When I was researching my MA thesis (source long forgotten), I remember reading something about how in many  ‘peak experience’ youth programs,  full-on schedules stretch teens into a  sort of liminal space (often intentionally through physical exhaustion) which opens them up to lasting emotional transformation.

On one program, there was barely a minute of real down time.  By the time we reached the evening program – a ‘true self’ mask making activity – the kids were exhausted, but they were also in a space where they were able to share deep self-reflections that would never come out in a classroom setting. Many of the kids (and in one case, the teacher chaperones) ended up tearily confessing their self-doubts and regrets – a level of emotional honesty that rarely surfaces in self-conscious adolescents.
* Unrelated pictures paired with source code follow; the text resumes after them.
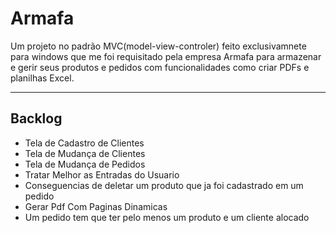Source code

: <h1>Armafa</h1>

<p>Um projeto no padrão MVC(model-view-controler) feito exclusivamnete para windows que me foi requisitado pela empresa Armafa 
para armazenar e gerir seus produtos e pedidos com funcionalidades como criar PDFs e planilhas Excel.</p>
<hr>


<h2>Backlog</h2>
<ul>
    <li>Tela de Cadastro de Clientes</li>
    <li>Tela de Mudança de Clientes</li>
    <li>Tela de Mudança de Pedidos</li>
    <li>Tratar Melhor as Entradas do Usuario</li>
    <li>Conseguencias de deletar um produto que ja foi cadastrado em um pedido</li>
    <li>Gerar Pdf Com Paginas Dinamicas</li>
    <li>Um pedido tem que ter pelo menos um produto e um cliente alocado</li>
</ul>
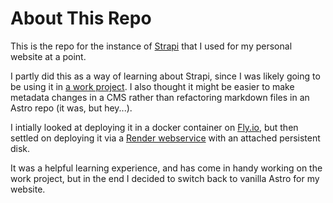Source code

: # About This Repo

This is the repo for the instance of [Strapi](https://strapi.io/) that I used for my personal website at a point.

I partly did this as a way of learning about Strapi, since I was likely going to be using it in [a work project](https://github.com/livinggracedianella/website-redesign). I also thought it might be easier to make metadata changes in a CMS rather than refactoring markdown files in an Astro repo (it was, but hey...).

I intially looked at deploying it in a docker container on [Fly.io](https://fly.io/), but then settled on deploying it via a [Render webservice](https://render.com/docs/web-services) with an attached persistent disk.

It was a helpful learning experience, and has come in handy working on the work project, but in the end I decided to switch back to vanilla Astro for my website.
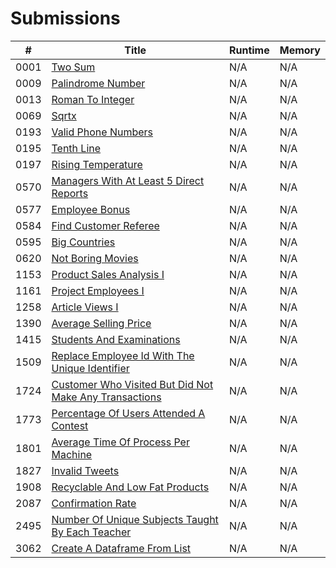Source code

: # Submissions

| #   | Title                                      | Runtime   | Memory    |
|-----|--------------------------------------------|-----------|-----------|
| 0001 | [Two Sum](https://leetcode.com/problems/two-sum/) | N/A | N/A |
| 0009 | [Palindrome Number](https://leetcode.com/problems/palindrome-number/) | N/A | N/A |
| 0013 | [Roman To Integer](https://leetcode.com/problems/roman-to-integer/) | N/A | N/A |
| 0069 | [Sqrtx](https://leetcode.com/problems/sqrtx/) | N/A | N/A |
| 0193 | [Valid Phone Numbers](https://leetcode.com/problems/valid-phone-numbers/) | N/A | N/A |
| 0195 | [Tenth Line](https://leetcode.com/problems/tenth-line/) | N/A | N/A |
| 0197 | [Rising Temperature](https://leetcode.com/problems/rising-temperature/) | N/A | N/A |
| 0570 | [Managers With At Least 5 Direct Reports](https://leetcode.com/problems/managers-with-at-least-5-direct-reports/) | N/A | N/A |
| 0577 | [Employee Bonus](https://leetcode.com/problems/employee-bonus/) | N/A | N/A |
| 0584 | [Find Customer Referee](https://leetcode.com/problems/find-customer-referee/) | N/A | N/A |
| 0595 | [Big Countries](https://leetcode.com/problems/big-countries/) | N/A | N/A |
| 0620 | [Not Boring Movies](https://leetcode.com/problems/not-boring-movies/) | N/A | N/A |
| 1153 | [Product Sales Analysis I](https://leetcode.com/problems/product-sales-analysis-i/) | N/A | N/A |
| 1161 | [Project Employees I](https://leetcode.com/problems/project-employees-i/) | N/A | N/A |
| 1258 | [Article Views I](https://leetcode.com/problems/article-views-i/) | N/A | N/A |
| 1390 | [Average Selling Price](https://leetcode.com/problems/average-selling-price/) | N/A | N/A |
| 1415 | [Students And Examinations](https://leetcode.com/problems/students-and-examinations/) | N/A | N/A |
| 1509 | [Replace Employee Id With The Unique Identifier](https://leetcode.com/problems/replace-employee-id-with-the-unique-identifier/) | N/A | N/A |
| 1724 | [Customer Who Visited But Did Not Make Any Transactions](https://leetcode.com/problems/customer-who-visited-but-did-not-make-any-transactions/) | N/A | N/A |
| 1773 | [Percentage Of Users Attended A Contest](https://leetcode.com/problems/percentage-of-users-attended-a-contest/) | N/A | N/A |
| 1801 | [Average Time Of Process Per Machine](https://leetcode.com/problems/average-time-of-process-per-machine/) | N/A | N/A |
| 1827 | [Invalid Tweets](https://leetcode.com/problems/invalid-tweets/) | N/A | N/A |
| 1908 | [Recyclable And Low Fat Products](https://leetcode.com/problems/recyclable-and-low-fat-products/) | N/A | N/A |
| 2087 | [Confirmation Rate](https://leetcode.com/problems/confirmation-rate/) | N/A | N/A |
| 2495 | [Number Of Unique Subjects Taught By Each Teacher](https://leetcode.com/problems/number-of-unique-subjects-taught-by-each-teacher/) | N/A | N/A |
| 3062 | [Create A Dataframe From List](https://leetcode.com/problems/create-a-dataframe-from-list/) | N/A | N/A |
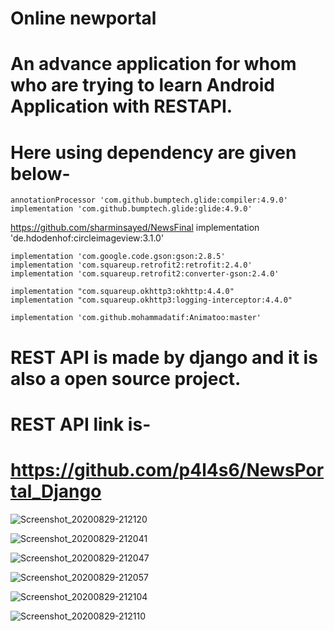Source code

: # Online newportal

# An advance application for whom who are trying to learn Android Application with RESTAPI.

# Here using dependency are given below-

    annotationProcessor 'com.github.bumptech.glide:compiler:4.9.0'
    implementation 'com.github.bumptech.glide:glide:4.9.0'
 https://github.com/sharminsayed/NewsFinal   implementation 'de.hdodenhof:circleimageview:3.1.0'

    implementation 'com.google.code.gson:gson:2.8.5'
    implementation 'com.squareup.retrofit2:retrofit:2.4.0'
    implementation 'com.squareup.retrofit2:converter-gson:2.4.0'

    implementation "com.squareup.okhttp3:okhttp:4.4.0"
    implementation "com.squareup.okhttp3:logging-interceptor:4.4.0"

    implementation 'com.github.mohammadatif:Animatoo:master'
   
# REST API is made by django and it is also a open source project.

# REST API link is-

# https://github.com/p4l4s6/NewsPortal_Django

   
![Screenshot_20200829-212120](https://user-images.githubusercontent.com/48132262/91640284-3cf85100-ea3e-11ea-8813-6aa8986f79c0.png)

![Screenshot_20200829-212041](https://user-images.githubusercontent.com/48132262/91640411-3e764900-ea3f-11ea-81d1-d40f4ce41661.png)

![Screenshot_20200829-212047](https://user-images.githubusercontent.com/48132262/91640417-42a26680-ea3f-11ea-9724-f4fd717d4f7b.png) 

![Screenshot_20200829-212057](https://user-images.githubusercontent.com/48132262/91640420-4504c080-ea3f-11ea-997c-fc4db74d5437.png)

![Screenshot_20200829-212104](https://user-images.githubusercontent.com/48132262/91640423-46ce8400-ea3f-11ea-8a32-a2fc204f2ce6.png)

![Screenshot_20200829-212110](https://user-images.githubusercontent.com/48132262/91640426-4930de00-ea3f-11ea-8503-6bd9f30a13c2.png)

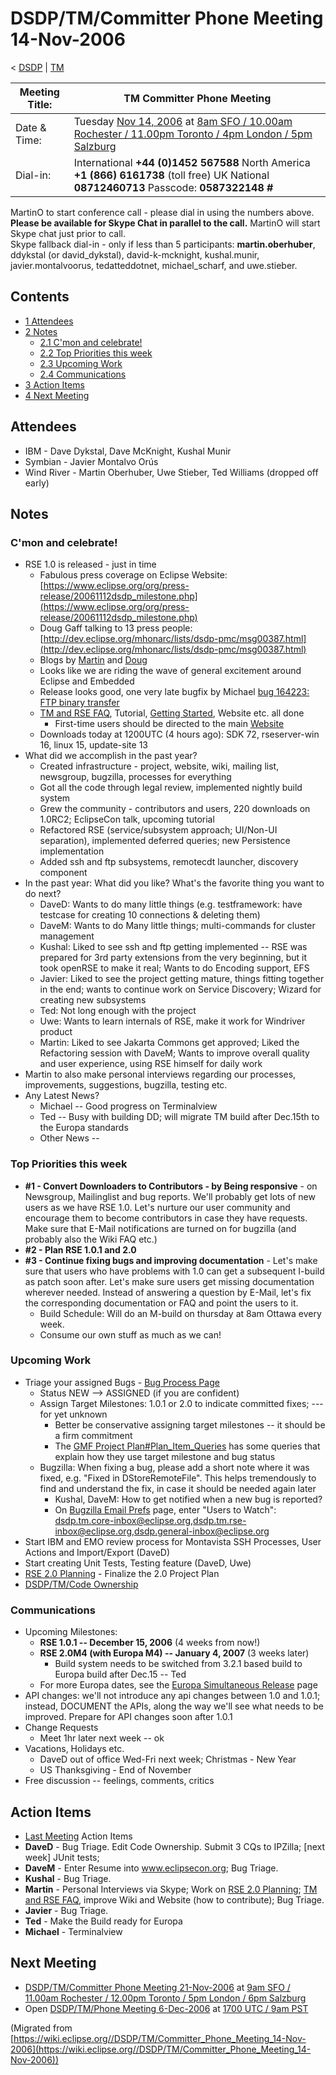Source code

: 

DSDP/TM/Committer Phone Meeting 14-Nov-2006
===========================================

< [DSDP](/DSDP "DSDP")‎ | [TM](/DSDP/TM "DSDP/TM")

| Meeting Title: | **TM Committer Phone Meeting** |
| --- | --- |
| Date & Time: | Tuesday [Nov 14, 2006](/index.php?title=Nov_14,_2006&action=edit&redlink=1 "Nov 14, 2006 (page does not exist)") at [8am SFO / 10.00am Rochester / 11.00pm Toronto / 4pm London / 5pm Salzburg](http://www.timeanddate.com/worldclock/meetingdetails.html?year=2006&month=11&day=14&hour=16&min=00&sec=0&p1=224&p2=159&p3=250&p4=136&p5=223&iv=1800) |
| Dial-in: | International **+44 (0)1452 567588**   North America **+1 (866) 6161738** (toll free)   UK National **08712460713**   Passcode: **0587322148 #** |

MartinO to start conference call - please dial in using the numbers above.  
**Please be available for Skype Chat in parallel to the call.** MartinO will start Skype chat just prior to call.  
Skype fallback dial-in - only if less than 5 participants: **martin.oberhuber**, ddykstal (or david\_dykstal), david-k-mcknight, kushal.munir, javier.montalvoorus, tedatteddotnet, michael\_scharf, and uwe.stieber.  

Contents
--------

*   [1 Attendees](#Attendees)
*   [2 Notes](#Notes)
    *   [2.1 C'mon and celebrate!](#C.27mon-and-celebrate.21)
    *   [2.2 Top Priorities this week](#Top-Priorities-this-week)
    *   [2.3 Upcoming Work](#Upcoming-Work)
    *   [2.4 Communications](#Communications)
*   [3 Action Items](#Action-Items)
*   [4 Next Meeting](#Next-Meeting)

Attendees
---------

*   IBM - Dave Dykstal, Dave McKnight, Kushal Munir
*   Symbian - Javier Montalvo Orús
*   Wind River - Martin Oberhuber, Uwe Stieber, Ted Williams (dropped off early)

Notes
-----

### C'mon and celebrate!

*   RSE 1.0 is released - just in time
    *   Fabulous press coverage on Eclipse Website: [https://www.eclipse.org/org/press-release/20061112dsdp_milestone.php](https://www.eclipse.org/org/press-release/20061112dsdp_milestone.php)
    *   Doug Gaff talking to 13 press people: [http://dev.eclipse.org/mhonarc/lists/dsdp-pmc/msg00387.html](http://dev.eclipse.org/mhonarc/lists/dsdp-pmc/msg00387.html)
    *   Blogs by [Martin](http://tmober.blogspot.com) and [Doug](http://douggaff.blogspot.com/2006/11/dsdp-yesterday-today-and-tomorrow.html)
    *   Looks like we are riding the wave of general excitement around Eclipse and Embedded
    *   Release looks good, one very late bugfix by Michael [bug 164223: FTP binary transfer](https://bugs.eclipse.org/bugs/show_bug.cgi?id=164223)
    *   [TM and RSE FAQ](/TM_and_RSE_FAQ "TM and RSE FAQ"), Tutorial, [Getting Started](https://www.eclipse.org/dsdp/tm/tutorial/index.php), Website etc. all done
        *   First-time users should be directed to the main [Website](https://www.eclipse.org/dsdp/tm)
    *   Downloads today at 1200UTC (4 hours ago): SDK 72, rseserver-win 16, linux 15, update-site 13
*   What did we accomplish in the past year?
    *   Created infrastructure - project, website, wiki, mailing list, newsgroup, bugzilla, processes for everything
    *   Got all the code through legal review, implemented nightly build system
    *   Grew the community - contributors and users, 220 downloads on 1.0RC2; EclipseCon talk, upcoming tutorial
    *   Refactored RSE (service/subsystem approach; UI/Non-UI separation), implemented deferred queries; new Persistence implementation
    *   Added ssh and ftp subsystems, remotecdt launcher, discovery component
*   In the past year: What did you like? What's the favorite thing you want to do next?
    *   DaveD: Wants to do many little things (e.g. testframework: have testcase for creating 10 connections & deleting them)
    *   DaveM: Wants to do Many little things; multi-commands for cluster management
    *   Kushal: Liked to see ssh and ftp getting implemented -- RSE was prepared for 3rd party extensions from the very beginning, but it took openRSE to make it real; Wants to do Encoding support, EFS
    *   Javier: Liked to see the project getting mature, things fitting together in the end; wants to continue work on Service Discovery; Wizard for creating new subsystems
    *   Ted: Not long enough with the project
    *   Uwe: Wants to learn internals of RSE, make it work for Windriver product
    *   Martin: Liked to see Jakarta Commons get approved; Liked the Refactoring session with DaveM; Wants to improve overall quality and user experience, using RSE himself for daily work
*   Martin to also make personal interviews regarding our processes, improvements, suggestions, bugzilla, testing etc.
*   Any Latest News?
    *   Michael -- Good progress on Terminalview
    *   Ted -- Busy with building DD; will migrate TM build after Dec.15th to the Europa standards
    *   Other News --

### Top Priorities this week

*   **#1 - Convert Downloaders to Contributors - by Being responsive** \- on Newsgroup, Mailinglist and bug reports. We'll probably get lots of new users as we have RSE 1.0. Let's nurture our user community and encourage them to become contributors in case they have requests. Make sure that E-Mail notifications are turned on for bugzilla (and probably also the Wiki FAQ etc.)
*   **#2 - Plan RSE 1.0.1 and 2.0**
*   **#3 - Continue fixing bugs and improving documentation** \- Let's make sure that users who have problems with 1.0 can get a subsequent I-build as patch soon after. Let's make sure users get missing documentation wherever needed. Instead of answering a question by E-Mail, let's fix the corresponding documentation or FAQ and point the users to it.
    *   Build Schedule: Will do an M-build on thursday at 8am Ottawa every week.
    *   Consume our own stuff as much as we can!

### Upcoming Work

*   Triage your assigned Bugs - [Bug Process Page](https://www.eclipse.org/dsdp/tm/developmnet/bug_process.php)
    *   Status NEW --> ASSIGNED (if you are confident)
    *   Assign Target Milestones: 1.0.1 or 2.0 to indicate committed fixes; --- for yet unknown
        *   Better be conservative assigning target milestones -- it should be a firm commitment
        *   The [GMF Project Plan#Plan\_Item\_Queries](/GMF_Project_Plan#Plan_Item_Queries "GMF Project Plan") has some queries that explain how they use target milestone and bug status
    *   Bugzilla: When fixing a bug, please add a short note where it was fixed, e.g. "Fixed in DStoreRemoteFile". This helps tremendously to find and understand the fix, in case it should be needed again later
        *   Kushal, DaveM: How to get notified when a new bug is reported?
        *   On [Bugzilla Email Prefs](https://bugs.eclipse.org/bugs/userprefs.cgi?tab=email) page, enter "Users to Watch": dsdp.tm.core-inbox@eclipse.org,dsdp.tm.rse-inbox@eclipse.org,dsdp.general-inbox@eclipse.org
*   Start IBM and EMO review process for Montavista SSH Processes, User Actions and Import/Export (DaveD)
*   Start creating Unit Tests, Testing feature (DaveD, Uwe)
*   [RSE 2.0 Planning](/RSE_2.0_Planning "RSE 2.0 Planning") \- Finalize the 2.0 Project Plan
*   [DSDP/TM/Code Ownership](/DSDP/TM/Code_Ownership "DSDP/TM/Code Ownership")

### Communications

*   Upcoming Milestones:
    *   **RSE 1.0.1 -- December 15, 2006** (4 weeks from now!)
    *   **RSE 2.0M4 (with Europa M4) -- January 4, 2007** (3 weeks later)
        *   Build system needs to be switched from 3.2.1 based build to Europa build after Dec.15 -- Ted
    *   For more Europa dates, see the [Europa Simultaneous Release](/Europa_Simultaneous_Release "Europa Simultaneous Release") page
*   API changes: we'll not introduce any api changes between 1.0 and 1.0.1; instead, DOCUMENT the APIs, along the way we'll see what needs to be improved. Prepare for API changes soon after 1.0.1
*   Change Requests
    *   Meet 1hr later next week -- ok
*   Vacations, Holidays etc.
    *   DaveD out of office Wed-Fri next week; Christmas - New Year
    *   US Thanksgiving - End of November
*   Free discussion -- feelings, comments, critics

Action Items
------------

*   [Last Meeting](/DSDP/TM/Committer_Phone_Meeting_7-Nov-2006#Action_Items "DSDP/TM/Committer Phone Meeting 7-Nov-2006") Action Items
*   **DaveD** \- Bug Triage. Edit Code Ownership. Submit 3 CQs to IPZilla; \[next week\] JUnit tests;
*   **DaveM** \- Enter Resume into www.eclipsecon.org; Bug Triage.
*   **Kushal** \- Bug Triage.
*   **Martin** \- Personal Interviews via Skype; Work on [RSE 2.0 Planning](/RSE_2.0_Planning "RSE 2.0 Planning"); [TM and RSE FAQ](/TM_and_RSE_FAQ "TM and RSE FAQ"), improve Wiki and Website (how to contribute); Bug Triage.
*   **Javier** \- Bug Triage.
*   **Ted** \- Make the Build ready for Europa
*   **Michael** \- Terminalview

Next Meeting
------------

*   [DSDP/TM/Committer Phone Meeting 21-Nov-2006](/DSDP/TM/Committer_Phone_Meeting_21-Nov-2006 "DSDP/TM/Committer Phone Meeting 21-Nov-2006") at [9am SFO / 11.00am Rochester / 12.00pm Toronto / 5pm London / 6pm Salzburg](http://www.timeanddate.com/worldclock/meetingdetails.html?year=2006&month=11&day=21&hour=17&min=00&sec=0&p1=224&p2=159&p3=250&p4=136&p5=223&iv=1800)
*   Open [DSDP/TM/Phone Meeting 6-Dec-2006](/DSDP/TM/Phone_Meeting_6-Dec-2006 "DSDP/TM/Phone Meeting 6-Dec-2006") at [1700 UTC / 9am PST](http://www.timeanddate.com/worldclock/fixedtime.html?month=12&day=6&year=2006&hour=17&min=00&sec=0&p1=0)


(Migrated from [https://wiki.eclipse.org//DSDP/TM/Committer_Phone_Meeting_14-Nov-2006](https://wiki.eclipse.org//DSDP/TM/Committer_Phone_Meeting_14-Nov-2006))
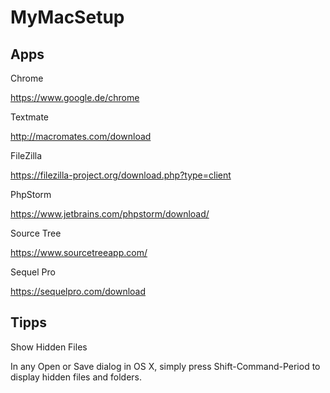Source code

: # MyMacSetup

## Apps

Chrome

https://www.google.de/chrome

Textmate

http://macromates.com/download

FileZilla

https://filezilla-project.org/download.php?type=client

PhpStorm

https://www.jetbrains.com/phpstorm/download/

Source Tree

https://www.sourcetreeapp.com/

Sequel Pro

https://sequelpro.com/download

## Tipps

Show Hidden Files

In any Open or Save dialog in OS X, simply press Shift-Command-Period to display hidden files and folders.
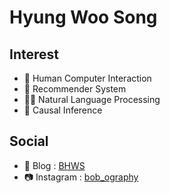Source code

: <!--
**bobbyhwsong/bobbyhwsong** is a ✨ _special_ ✨ repository because its `README.md` (this file) appears on your GitHub profile.

Here are some ideas to get you started:

- 🔭 I’m currently working on ...
- 🌱 I’m currently learning ...
- 👯 I’m looking to collaborate on ...
- 🤔 I’m looking for help with ...
- 💬 Ask me about ...
- 📫 How to reach me: ...
- 😄 Pronouns: ...
- ⚡ Fun fact: ...
-->

# Hyung Woo Song
## Interest
- 🔭 Human Computer Interaction
- 🔬 Recommender System
- 🧑‍🔬 Natural Language Processing
- 🤔 Causal Inference

## Social
- 📖 Blog :      [BHWS](https://bobbyhwsong.github.io)
- 📷 Instagram : [bob_ography](https://www.instagram.com/bob_ography/)
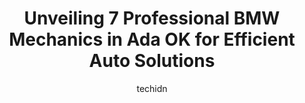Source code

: ---
layout: ampstory
image: https://images.unsplash.com/photo-1610998342124-c4fcba4cf4bf?ixlib=rb-4.0.3&ixid=MnwxMjA3fDB8MHxwaG90by1wYWdlfHx8fGVufDB8fHx8&auto=format&fit=crop&w=640&h=853&q=80
author: techidn
featured: false
description: Entrust your vehicle to the 7 best BMW Mechanic in Ada OK, USA and experience the difference they can make. With their extensive knowledge, state-of-the-art facilities, and commitment to exc
title: Unveiling 7 Professional BMW Mechanics in Ada OK for Efficient Auto Solutions
cover:
   title: Unveiling 7 Professional BMW Mechanics in Ada OK for Efficient Auto Solutions
   subtitle: Rickpate
   background: https://images.unsplash.com/photo-1610998342124-c4fcba4cf4bf?ixlib=rb-4.0.3&ixid=MnwxMjA3fDB8MHxwaG90by1wYWdlfHx8fGVufDB8fHx8&auto=format&fit=crop&w=640&h=853&q=80

pages: 
 - layout: thirds
   top: <h1>#1 Stockton Automotive</h1>
   bottom: "<p>I had worst experience with this store and owner. My car had engine sign on and the owner told me he had to change the ignition coil and charged me hefty amount. But with</p>"
   background: https://www.knot35.com/toplist/wp-content/uploads/2023/06/best-bmw-mechanic-1-in-ada-ok-1685831194.png
   backgroundblur: true
 - layout: thirds
   top: <h1>#2 Ada Tire Center Inc</h1>
   bottom: "<p>402 E Main St, Ada, OK 74820, United States</p>"
   background: https://www.knot35.com/toplist/wp-content/uploads/2023/06/best-bmw-mechanic-2-in-ada-ok-1685831195.png
   cta:
      link: https://www.knot35.com/toplist/unveiling-7-professional-bmw-mechanics-in-ada-ok-for-efficient-auto-solutions/
      text: Unveiling 7 Professional BMW Mechanics in Ada OK for Efficient Auto Solutions
 - layout: thirds
   top: <h1>#3 T & W Tire</h1>
   bottom: "<p>500 E Main St, Ada, OK 74820, United States</p>"
   background: https://www.knot35.com/toplist/wp-content/uploads/2023/06/best-bmw-mechanic-3-in-ada-ok-1685831195.png
   cta:
      link: https://www.knot35.com/toplist/unveiling-7-professional-bmw-mechanics-in-ada-ok-for-efficient-auto-solutions/
      text: Unveiling 7 Professional BMW Mechanics in Ada OK for Efficient Auto Solutions
 - layout: thirds
   top: <h1>#4 Ada Alignment and Tire</h1>
   bottom: "<p>301 S Johnston Ave, Ada, OK 74820, United States</p>"
   background: https://images.unsplash.com/photo-1608501821300-4f99e58bba77?ixlib=rb-4.0.3&ixid=MnwxMjA3fDB8MHxwaG90by1wYWdlfHx8fGVufDB8fHx8&auto=format&fit=crop&w=640&h=853&q=80
   cta:
      link: https://www.knot35.com/toplist/unveiling-7-professional-bmw-mechanics-in-ada-ok-for-efficient-auto-solutions/
      text: Unveiling 7 Professional BMW Mechanics in Ada OK for Efficient Auto Solutions
 - layout: thirds
   top: <h1>#5 Mucks Automotive</h1>
   bottom: "<p>518 E Main St, Ada, OK 74820, United States</p>"
   background: https://images.unsplash.com/photo-1574169208507-84376144848b?ixlib=rb-4.0.3&ixid=MnwxMjA3fDB8MHxwaG90by1wYWdlfHx8fGVufDB8fHx8&auto=format&fit=crop&w=640&h=853&q=80
   cta:
      link: https://www.knot35.com/toplist/unveiling-7-professional-bmw-mechanics-in-ada-ok-for-efficient-auto-solutions/
      text: Unveiling 7 Professional BMW Mechanics in Ada OK for Efficient Auto Solutions
 - layout: thirds
   top: <h1>#6 Poseys Auto Center</h1>
   bottom: "<p>800 Lonnie Abbott Blvd, Ada, OK 74820, United States</p>"
   background: https://images.unsplash.com/photo-1604871000636-074fa5117945?ixlib=rb-4.0.3&ixid=MnwxMjA3fDB8MHxwaG90by1wYWdlfHx8fGVufDB8fHx8&auto=format&fit=crop&w=640&h=853&q=80
   cta:
      link: https://www.knot35.com/toplist/unveiling-7-professional-bmw-mechanics-in-ada-ok-for-efficient-auto-solutions/
      text: Unveiling 7 Professional BMW Mechanics in Ada OK for Efficient Auto Solutions
 - layout: thirds
   top: <h1>#7 Double-D Automotive</h1>
   bottom: "<p>1302 Stonecipher Blvd, Ada, OK 74820, United States</p>"
   background: https://images.unsplash.com/photo-1613843873231-1447db182f97?ixlib=rb-4.0.3&ixid=MnwxMjA3fDB8MHxwaG90by1wYWdlfHx8fGVufDB8fHx8&auto=format&fit=crop&w=640&h=853&q=80
   cta:
      link: https://www.knot35.com/toplist/unveiling-7-professional-bmw-mechanics-in-ada-ok-for-efficient-auto-solutions/
      text: Unveiling 7 Professional BMW Mechanics in Ada OK for Efficient Auto Solutions
 - layout: thirds
   middle: Continue reading...
   background: https://images.unsplash.com/photo-1564951434112-64d74cc2a2d7?ixlib=rb-4.0.3&ixid=MnwxMjA3fDB8MHxwaG90by1wYWdlfHx8fGVufDB8fHx8&auto=format&fit=crop&w=640&h=853&q=80
   cta:
      link: https://www.knot35.com/toplist/unveiling-7-professional-bmw-mechanics-in-ada-ok-for-efficient-auto-solutions/
      text: Unveiling 7 Professional BMW Mechanics in Ada OK for Efficient Auto Solutions
      
---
Whether the intensity peaks during emotionally charged programs, from pushing physical boundaries, or from extending one’s comfort zone,  I believe that these are the educational moments that are truly transformative.

3. Teachable Moments: It’s dark and rainy, and eighteen grade six kids are walking through the forest in silence without flashlights. It’s a short night hike, and we’ve been stressing the value of integrity. The idea that integrity is about doing the right thing when nobody is watching. One of the girls trips and stumbles, scraping her knee.

In the debrief, we ask, “Who did not stay in integrity throughout the hike?” and a girl sheepishly admits that she turned on her flashlight and broke the silence to help her friend when she fell. This sets off a discussion about what integrity really is, and the difference between following rules and sticking to your values.

Another day, we reach the spot where we planned to have lunch and notice that a huge branch has fallen from one of the emergent trees next to us. One of the teacher chaperones happens to be the science teacher, and he leaps into a conversation about epiphytes, mutualism and parasitism, allowing the kids to examine firsthand the ecosystem thriving on this one branch.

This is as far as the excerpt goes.